Description
What happens to the bean during roasting?
Chemically speaking, coffee roasting is the same as a crust of bread, when it is baked, a marshmallow, when it is kept over the fire and even a steak when it is grilled: the so-called Maillard reaction. But roasting coffee is the closest thing to making popcorn – it even smells like that in the first few minutes. The coffee bean slowly turns from green to light brown. The heat evaporates the rest of the moisture remaining in the bean and after about ten minutes the so-called “first crack”occurs: the pressure from the inside breaks up the internal structure of the bean. As with popcorn, you can hear this breaking open – but the shape of the coffee bean remains the same. It’s just a little bigger after the small explosion.

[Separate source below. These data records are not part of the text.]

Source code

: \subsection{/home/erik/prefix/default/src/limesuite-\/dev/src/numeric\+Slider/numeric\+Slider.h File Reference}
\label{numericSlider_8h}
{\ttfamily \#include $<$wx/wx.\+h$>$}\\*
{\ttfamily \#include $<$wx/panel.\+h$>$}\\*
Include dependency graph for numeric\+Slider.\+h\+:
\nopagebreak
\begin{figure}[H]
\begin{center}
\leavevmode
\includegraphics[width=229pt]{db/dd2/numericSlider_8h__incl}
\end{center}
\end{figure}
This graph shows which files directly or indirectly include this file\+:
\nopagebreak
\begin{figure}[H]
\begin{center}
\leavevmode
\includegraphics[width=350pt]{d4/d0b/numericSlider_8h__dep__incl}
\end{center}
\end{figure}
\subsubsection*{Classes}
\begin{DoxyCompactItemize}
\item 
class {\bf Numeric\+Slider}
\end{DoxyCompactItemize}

From now on, it is particularly important that the roasting master closely monitors the coffee beans. Because seconds can determine the taste of the coffee. Now the cholorgenic acid, which is natural but does not do the human stomach much good, is broken down, the fructose of the coffee bean is caramelised and the roasting aromas develop. If the coffee is roasted for too long, the valuable aromas can evaporate and only the bitter taste of the roasted aromas remains.
What tricks the industry uses
There is no time for perfection in industrial processes. Instead of the traditional drum roaster, about 15 minutes a day,
The coffee beans in the industry are shock-roasted in just 90 seconds. The lack of time should be compensated for by the more than twice as high temperature of 500°C. What comes out of all the hurry: to be outside
the beans are overroasted and the chlorogenic acid cannot degrade sufficiently inside. The coffee tastes burnt and is also bad for the stomach. You can do that – if the quality of the green coffee was not good anyway and you want to cover it up with a strong roasting aroma.

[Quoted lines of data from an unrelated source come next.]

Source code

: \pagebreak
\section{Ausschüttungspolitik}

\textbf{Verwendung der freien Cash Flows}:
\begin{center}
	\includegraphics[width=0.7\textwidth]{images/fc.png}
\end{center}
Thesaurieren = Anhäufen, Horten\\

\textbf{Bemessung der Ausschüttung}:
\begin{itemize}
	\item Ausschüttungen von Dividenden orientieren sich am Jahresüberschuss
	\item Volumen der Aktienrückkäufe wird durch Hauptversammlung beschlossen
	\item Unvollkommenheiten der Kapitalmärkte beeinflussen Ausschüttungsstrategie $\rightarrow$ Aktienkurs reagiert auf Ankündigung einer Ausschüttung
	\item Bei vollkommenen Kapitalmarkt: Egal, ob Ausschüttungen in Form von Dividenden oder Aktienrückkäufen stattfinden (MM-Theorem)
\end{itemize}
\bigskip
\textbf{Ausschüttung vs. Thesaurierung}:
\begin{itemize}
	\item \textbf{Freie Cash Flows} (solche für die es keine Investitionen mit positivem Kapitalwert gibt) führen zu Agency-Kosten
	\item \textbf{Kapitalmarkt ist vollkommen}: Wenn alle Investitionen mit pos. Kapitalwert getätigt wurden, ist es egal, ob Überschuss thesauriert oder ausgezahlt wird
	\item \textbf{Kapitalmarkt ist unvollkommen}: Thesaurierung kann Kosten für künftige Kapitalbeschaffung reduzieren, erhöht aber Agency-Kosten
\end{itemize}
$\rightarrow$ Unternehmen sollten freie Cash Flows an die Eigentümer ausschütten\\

For speciality coffees like our Qottaa, it’s the wrong technique. And that’s why our coffee is roasted evenly and with the necessary calmness. So that the natural coffee flavours, which the elaborate cultivation methods of coffee farmers in Ethiopia have created, can fully unfold.
Really sustainable
As with all our coffee products, coffee is traded directly and fairly for your espresso, protects the natural biodiversity of Ethiopia and supports social projects for the children of coffee farmers.